(Plain-text document sources)
- - -
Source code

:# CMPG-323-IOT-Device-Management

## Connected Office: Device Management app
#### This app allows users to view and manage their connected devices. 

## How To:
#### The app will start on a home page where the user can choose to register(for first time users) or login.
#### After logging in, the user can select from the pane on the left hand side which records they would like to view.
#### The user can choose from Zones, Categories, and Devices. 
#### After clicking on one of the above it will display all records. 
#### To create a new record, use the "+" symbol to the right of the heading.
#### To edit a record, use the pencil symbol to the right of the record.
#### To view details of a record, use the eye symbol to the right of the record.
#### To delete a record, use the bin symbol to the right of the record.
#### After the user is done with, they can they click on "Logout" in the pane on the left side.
- - -
The task:
Could you please copy the lines above exactly, beginning at the first and ending at the line that contains "#### To create"?

Answer below:
Source code

:# CMPG-323-IOT-Device-Management

## Connected Office: Device Management app
#### This app allows users to view and manage their connected devices. 

## How To:
#### The app will start on a home page where the user can choose to register(for first time users) or login.
#### After logging in, the user can select from the pane on the left hand side which records they would like to view.
#### The user can choose from Zones, Categories, and Devices. 
#### After clicking on one of the above it will display all records. 
#### To create a new record, use the "+" symbol to the right of the heading.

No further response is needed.